— DIRECTIONS —
Every record has to be written out exactly, with no line missing.

— THE RECORDS —
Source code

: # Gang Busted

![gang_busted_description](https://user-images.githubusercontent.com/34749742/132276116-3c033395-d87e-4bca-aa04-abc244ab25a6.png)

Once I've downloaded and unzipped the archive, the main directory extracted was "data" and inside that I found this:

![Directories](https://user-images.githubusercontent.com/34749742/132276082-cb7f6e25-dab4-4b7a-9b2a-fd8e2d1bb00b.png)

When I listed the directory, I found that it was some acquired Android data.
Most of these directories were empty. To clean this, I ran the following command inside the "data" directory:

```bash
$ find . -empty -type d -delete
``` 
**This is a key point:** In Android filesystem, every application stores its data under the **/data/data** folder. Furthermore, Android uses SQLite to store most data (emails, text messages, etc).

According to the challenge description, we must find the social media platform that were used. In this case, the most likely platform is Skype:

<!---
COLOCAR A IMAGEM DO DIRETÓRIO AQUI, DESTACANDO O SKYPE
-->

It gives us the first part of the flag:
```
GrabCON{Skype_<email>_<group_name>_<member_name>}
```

— EXPECTED ANSWER —
Source code

: # Gang Busted

![gang_busted_description](https://user-images.githubusercontent.com/34749742/132276116-3c033395-d87e-4bca-aa04-abc244ab25a6.png)

Once I've downloaded and unzipped the archive, the main directory extracted was "data" and inside that I found this:

![Directories](https://user-images.githubusercontent.com/34749742/132276082-cb7f6e25-dab4-4b7a-9b2a-fd8e2d1bb00b.png)

When I listed the directory, I found that it was some acquired Android data.
Most of these directories were empty. To clean this, I ran the following command inside the "data" directory:

```bash
$ find . -empty -type d -delete
``` 
**This is a key point:** In Android filesystem, every application stores its data under the **/data/data** folder. Furthermore, Android uses SQLite to store most data (emails, text messages, etc).

According to the challenge description, we must find the social media platform that were used. In this case, the most likely platform is Skype:

<!---
COLOCAR A IMAGEM DO DIRETÓRIO AQUI, DESTACANDO O SKYPE
-->

It gives us the first part of the flag:
```
GrabCON{Skype_<email>_<group_name>_<member_name>}
```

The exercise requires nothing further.